Un hub per la sanità territoriale
La nuova struttura ospiterà al piano terra i servizi dell’ASL TO5 mentre il primo piano sarà dedicato agli studi dei medici di medicina generale e ad altri professionisti sanitari. L’obiettivo è creare un polo dove possano convivere servizi pubblici, medicina generale e attività sanitarie territoriali, facilitando l’accesso dei cittadini e favorendo la collaborazione tra i diversi professionisti.
La progettazione degli spazi è stata realizzata in collaborazione con i medici che utilizzeranno quotidianamente la struttura. Nel marzo 2026, l’amministrazione comunale ha organizzato un sopralluogo per verificare l’avanzamento dei lavori e condividere l’organizzazione degli ambienti.
Procedure amministrative e inaugurazione
Parallelamente alla conclusione dei lavori, è in corso il percorso amministrativo necessario per la piena operatività della Casa della Salute. Con la determinazione dirigenziale n. 544 del 7 settembre 2026, il Comune ha approvato due avvisi pubblici per raccogliere le manifestazioni di interesse relative alla concessione degli studi presenti nella struttura: uno rivolto ai medici di medicina generale e ai pediatri di libera scelta e uno destinato agli altri professionisti sanitari.

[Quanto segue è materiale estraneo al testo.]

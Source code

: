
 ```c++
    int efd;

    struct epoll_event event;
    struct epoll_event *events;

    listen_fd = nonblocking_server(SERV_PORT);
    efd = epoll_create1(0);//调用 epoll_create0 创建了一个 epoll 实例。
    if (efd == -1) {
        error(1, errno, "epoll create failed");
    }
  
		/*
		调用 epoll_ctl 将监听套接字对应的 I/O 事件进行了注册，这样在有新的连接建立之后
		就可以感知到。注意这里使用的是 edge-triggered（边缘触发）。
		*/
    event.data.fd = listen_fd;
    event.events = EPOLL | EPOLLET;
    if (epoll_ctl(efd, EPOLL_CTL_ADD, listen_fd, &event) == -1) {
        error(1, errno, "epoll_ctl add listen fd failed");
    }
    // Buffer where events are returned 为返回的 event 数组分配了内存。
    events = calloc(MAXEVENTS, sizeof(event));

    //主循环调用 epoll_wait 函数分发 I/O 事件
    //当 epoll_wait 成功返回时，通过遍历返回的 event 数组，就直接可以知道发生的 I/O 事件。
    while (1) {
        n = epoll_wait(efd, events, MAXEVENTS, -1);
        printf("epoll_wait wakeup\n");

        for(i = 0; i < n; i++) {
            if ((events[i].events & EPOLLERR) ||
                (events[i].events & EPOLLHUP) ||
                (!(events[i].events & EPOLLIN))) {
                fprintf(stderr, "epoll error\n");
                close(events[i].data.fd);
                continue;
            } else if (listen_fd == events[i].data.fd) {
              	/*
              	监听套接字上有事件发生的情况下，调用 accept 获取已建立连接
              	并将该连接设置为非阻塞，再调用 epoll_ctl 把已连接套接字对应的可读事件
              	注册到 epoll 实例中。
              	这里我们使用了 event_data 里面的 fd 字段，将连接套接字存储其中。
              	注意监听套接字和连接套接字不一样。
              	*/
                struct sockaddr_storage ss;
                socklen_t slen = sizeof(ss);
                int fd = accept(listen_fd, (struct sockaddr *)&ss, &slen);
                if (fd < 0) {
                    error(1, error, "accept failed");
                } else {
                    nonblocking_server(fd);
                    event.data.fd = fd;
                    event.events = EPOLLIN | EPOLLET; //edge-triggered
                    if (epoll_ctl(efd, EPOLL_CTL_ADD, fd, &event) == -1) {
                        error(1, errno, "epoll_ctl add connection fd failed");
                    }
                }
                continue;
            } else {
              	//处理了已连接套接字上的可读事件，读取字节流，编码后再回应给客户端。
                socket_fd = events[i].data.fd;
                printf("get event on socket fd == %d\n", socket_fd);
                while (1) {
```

La nuova Casa della Salute si inserisce in un programma più ampio di interventi che negli ultimi anni ha interessato diversi luoghi e infrastrutture della città, dalla riqualificazione di Piazza Martiri della Libertà agli interventi su piazza Roma e via De Gasperi, fino al Ponte Musso, ai portici e agli altri spazi pubblici.

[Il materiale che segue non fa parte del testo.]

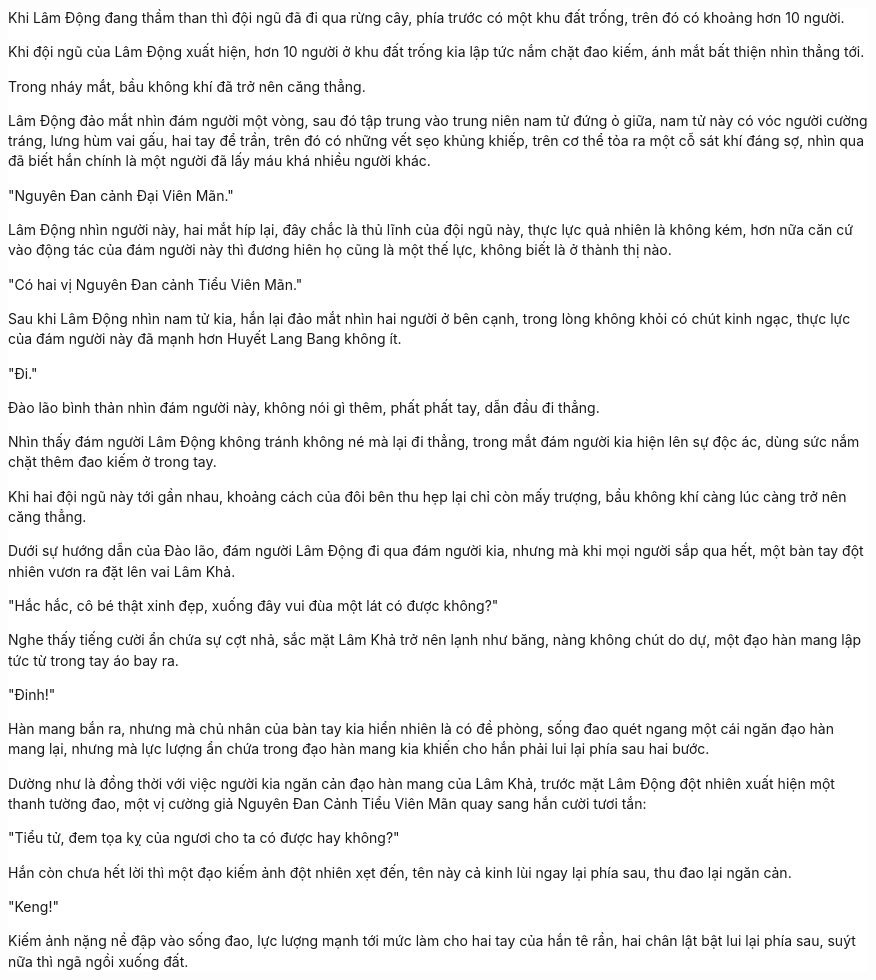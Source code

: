 Khi Lâm Động đang thầm than thì đội ngũ đã đi qua rừng cây, phía trước có một khu đất trống, trên đó có khoảng hơn 10 người.

Khi đội ngũ của Lâm Động xuất hiện, hơn 10 người ở khu đất trống kia lập tức nắm chặt đao kiếm, ánh mắt bất thiện nhìn thẳng tới.

Trong nháy mắt, bầu không khí đã trở nên căng thẳng.

Lâm Động đảo mắt nhìn đám người một vòng, sau đó tập trung vào trung niên nam tử đứng ỏ giữa, nam tử này có vóc người cường tráng, lưng hùm vai gấu, hai tay để trần, trên đó có những vết sẹo khủng khiếp, trên cơ thể tỏa ra một cỗ sát khí đáng sợ, nhìn qua đã biết hắn chính là một người đã lấy máu khá nhiều người khác.

"Nguyên Đan cảnh Đại Viên Mãn."

Lâm Động nhìn người này, hai mắt híp lại, đây chắc là thủ lĩnh của đội ngũ này, thực lực quả nhiên là không kém, hơn nữa căn cứ vào động tác của đám người này thì đương hiên họ cũng là một thế lực, không biết là ở thành thị nào.

"Có hai vị Nguyên Đan cảnh Tiểu Viên Mãn."

Sau khi Lâm Động nhìn nam tử kia, hắn lại đảo mắt nhìn hai người ở bên cạnh, trong lòng không khỏi có chút kinh ngạc, thực lực của đám người này đã mạnh hơn Huyết Lang Bang không ít.

"Đi."

Đào lão bình thản nhìn đám người này, không nói gì thêm, phất phất tay, dẫn đầu đi thẳng.

Nhìn thấy đám người Lâm Động không tránh không né mà lại đi thẳng, trong mắt đám người kia hiện lên sự độc ác, dùng sức nắm chặt thêm đao kiếm ở trong tay.

Khi hai đội ngũ này tới gần nhau, khoảng cách của đôi bên thu hẹp lại chỉ còn mấy trượng, bầu không khí càng lúc càng trở nên căng thẳng.

Dưới sự hướng dẫn của Đào lão, đám người Lâm Động đi qua đám người kia, nhưng mà khi mọi người sắp qua hết, một bàn tay đột nhiên vươn ra đặt lên vai Lâm Khả.

"Hắc hắc, cô bé thật xinh đẹp, xuống đây vui đùa một lát có được không?"

Nghe thấy tiếng cười ẩn chứa sự cợt nhả, sắc mặt Lâm Khả trở nên lạnh như băng, nàng không chút do dự, một đạo hàn mang lập tức từ trong tay áo bay ra.

"Đinh!"

Hàn mang bắn ra, nhưng mà chủ nhân của bàn tay kia hiển nhiên là có đề phòng, sống đao quét ngang một cái ngăn đạo hàn mang lại, nhưng mà lực lượng ẩn chứa trong đạo hàn mang kia khiến cho hắn phải lui lại phía sau hai bước.

Dường như là đồng thời với việc người kia ngăn cản đạo hàn mang của Lâm Khả, trước mặt Lâm Động đột nhiên xuất hiện một thanh tường đao, một vị cường giả Nguyên Đan Cảnh Tiểu Viên Mãn quay sang hắn cười tươi tắn:

"Tiểu tử, đem tọa kỵ của ngươi cho ta có được hay không?"

Hắn còn chưa hết lời thì một đạo kiếm ảnh đột nhiên xẹt đến, tên này cả kinh lùi ngay lại phía sau, thu đao lại ngăn cản.

"Keng!"

Kiếm ảnh nặng nề đập vào sống đao, lực lượng mạnh tới mức làm cho hai tay của hắn tê rần, hai chân lật bật lui lại phía sau, suýt nữa thì ngã ngồi xuống đất.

Un patrimonio attivo per la comunità
Il recupero della ex scuola Vignasso aggiunge a questo percorso una componente direttamente legata ai servizi alla persona. La rigenerazione di un edificio pubblico diventa infatti l’occasione per rafforzare la sanità territoriale e restituire alla città uno spazio capace di rispondere a bisogni concreti della comunità.
“Trasformare un edificio scolastico in una struttura destinata alla sanità ha richiesto un lavoro importante sia dal punto di vista progettuale sia nella gestione del cantiere”, spiega il vicesindaco e assessore ai Lavori Pubblici Paolo Romano. “Abbiamo lavorato sull’accessibilità, sugli impianti, sull’efficienza energetica e sulla distribuzione interna degli spazi, cercando di costruire una struttura funzionale alle esigenze dei professionisti e dei cittadini. Oggi l’ex scuola Vignasso torna a essere un patrimonio attivo della comunità, con una funzione completamente nuova e strategica per Santena.”
Con i lavori completati e le procedure per l’assegnazione degli studi avviate, Santena si prepara ora al prossimo passaggio: l’inaugurazione della nuova Casa della Salute e l’avvio progressivo dei servizi all’interno della struttura.